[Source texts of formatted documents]
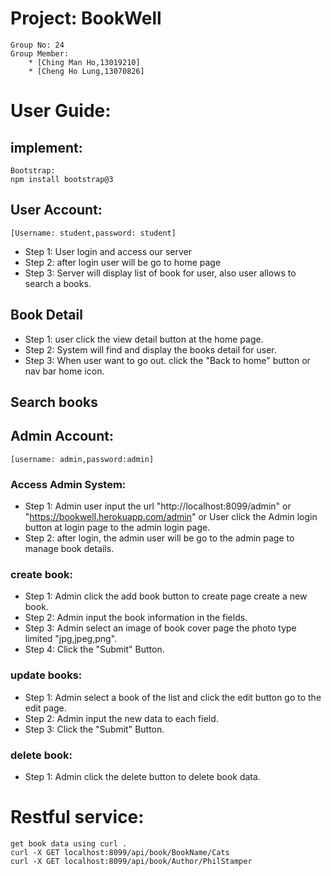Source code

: # Project: BookWell
    Group No: 24
    Group Member: 
        * [Ching Man Ho,13019210] 
        * [Cheng Ho Lung,13070826]

# User Guide:
## **implement:**
    Bootstrap:
    npm install bootstrap@3

## User Account:
    [Username: student,password: student]
* Step 1: User login and access our server
* Step 2: after login user will be go to home page
* Step 3: Server will display list of book for user, also user allows to search a books.
## Book Detail
* Step 1: user click the view detail button at the home page.
* Step 2: System will find and display the books detail for user.
* Step 3: When user want to go out. click the "Back to home" button or nav bar home icon.
## Search books

## Admin Account:
    [username: admin,password:admin]

### Access Admin System:
* Step 1: Admin user input the url "http://localhost:8099/admin" or "https://bookwell.herokuapp.com/admin" or User click the Admin login button at login page to the admin login page.
* Step 2: after login, the admin user will be go to the admin page to manage book details.

### create book:
* Step 1: Admin click the add book button to create page create a new book.
* Step 2: Admin input the book information in the fields.
* Step 3: Admin select an image of book cover page the photo type limited "jpg,jpeg,png".
* Step 4: Click the "Submit" Button.

### update books:
* Step 1: Admin select a book of the list and click the edit button go to the edit page.
* Step 2: Admin input the new data to each field.
* Step 3: Click the "Submit" Button.

### delete book:
* Step 1: Admin click the delete button to delete book data.

# Restful service:
    get book data using curl .
    curl -X GET localhost:8099/api/book/BookName/Cats
    curl -X GET localhost:8099/api/book/Author/PhilStamper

__Exercise objective__
Among the lines above, return each one holding the string "password".

__Expected answer__
    [Username: student,password: student]
    [username: admin,password:admin]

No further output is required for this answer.